EXTRACTED MATERIAL =

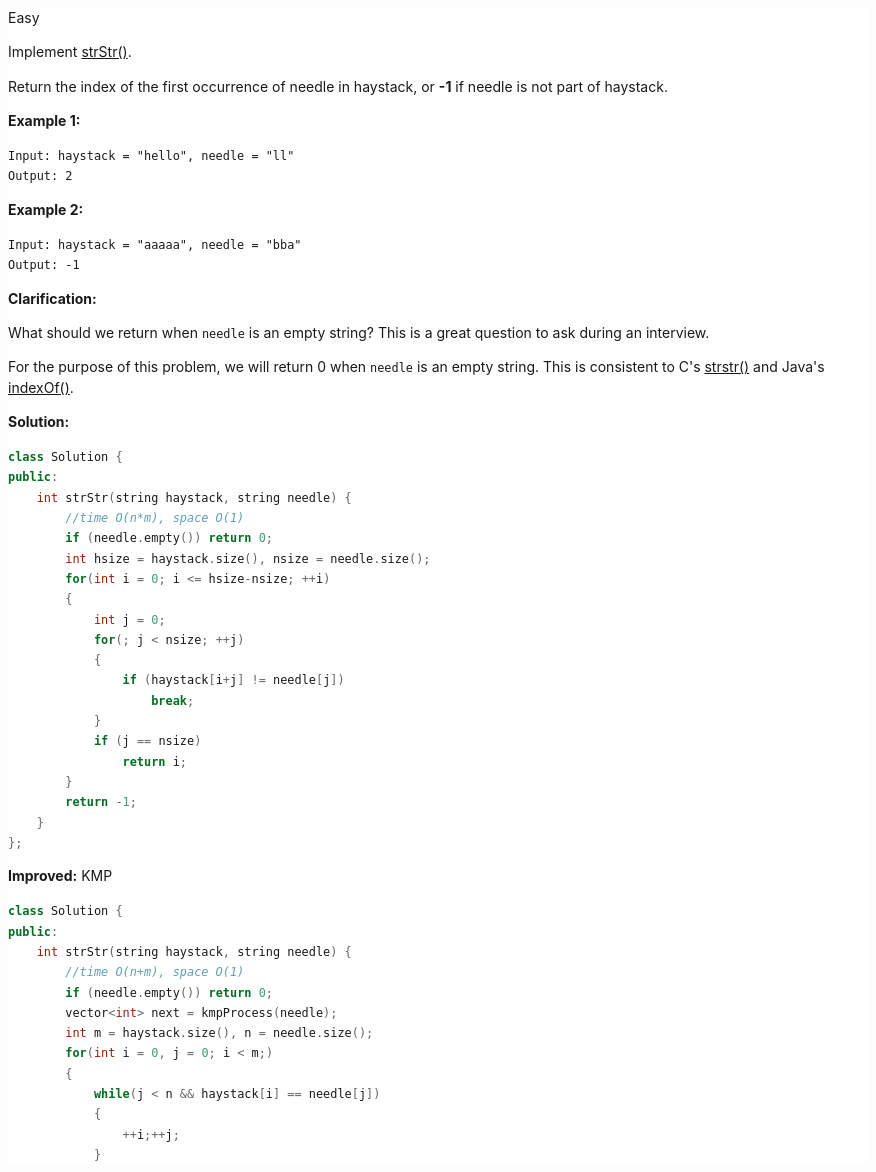 Easy

Implement [strStr()](http://www.cplusplus.com/reference/cstring/strstr/).

Return the index of the first occurrence of needle in haystack, or **-1** if needle is not part of haystack.

**Example 1:**

```
Input: haystack = "hello", needle = "ll"
Output: 2
```

**Example 2:**

```
Input: haystack = "aaaaa", needle = "bba"
Output: -1
```

**Clarification:**

What should we return when `needle` is an empty string? This is a great question to ask during an interview.

For the purpose of this problem, we will return 0 when `needle` is an empty string. This is consistent to C's [strstr()](http://www.cplusplus.com/reference/cstring/strstr/) and Java's [indexOf()](https://docs.oracle.com/javase/7/docs/api/java/lang/String.html#indexOf(java.lang.String)).

**Solution:**

```c++
class Solution {
public:
    int strStr(string haystack, string needle) {
        //time O(n*m), space O(1)
        if (needle.empty()) return 0;
        int hsize = haystack.size(), nsize = needle.size();
        for(int i = 0; i <= hsize-nsize; ++i)
        {
            int j = 0;
            for(; j < nsize; ++j)
            {
                if (haystack[i+j] != needle[j])
                    break;
            }
            if (j == nsize)
                return i;
        }
        return -1;
    }
};
```

**Improved:** KMP

```c++
class Solution {
public:
    int strStr(string haystack, string needle) {
        //time O(n+m), space O(1)
        if (needle.empty()) return 0;
        vector<int> next = kmpProcess(needle);
        int m = haystack.size(), n = needle.size();
        for(int i = 0, j = 0; i < m;)
        {
            while(j < n && haystack[i] == needle[j])
            {
                ++i;++j;
            }
```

ASSIGNMENT = All lines of the entries above where "http" turns up should be reported.

EXERCISE RESULT =
Implement [strStr()](http://www.cplusplus.com/reference/cstring/strstr/).
For the purpose of this problem, we will return 0 when `needle` is an empty string. This is consistent to C's [strstr()](http://www.cplusplus.com/reference/cstring/strstr/) and Java's [indexOf()](https://docs.oracle.com/javase/7/docs/api/java/lang/String.html#indexOf(java.lang.String)).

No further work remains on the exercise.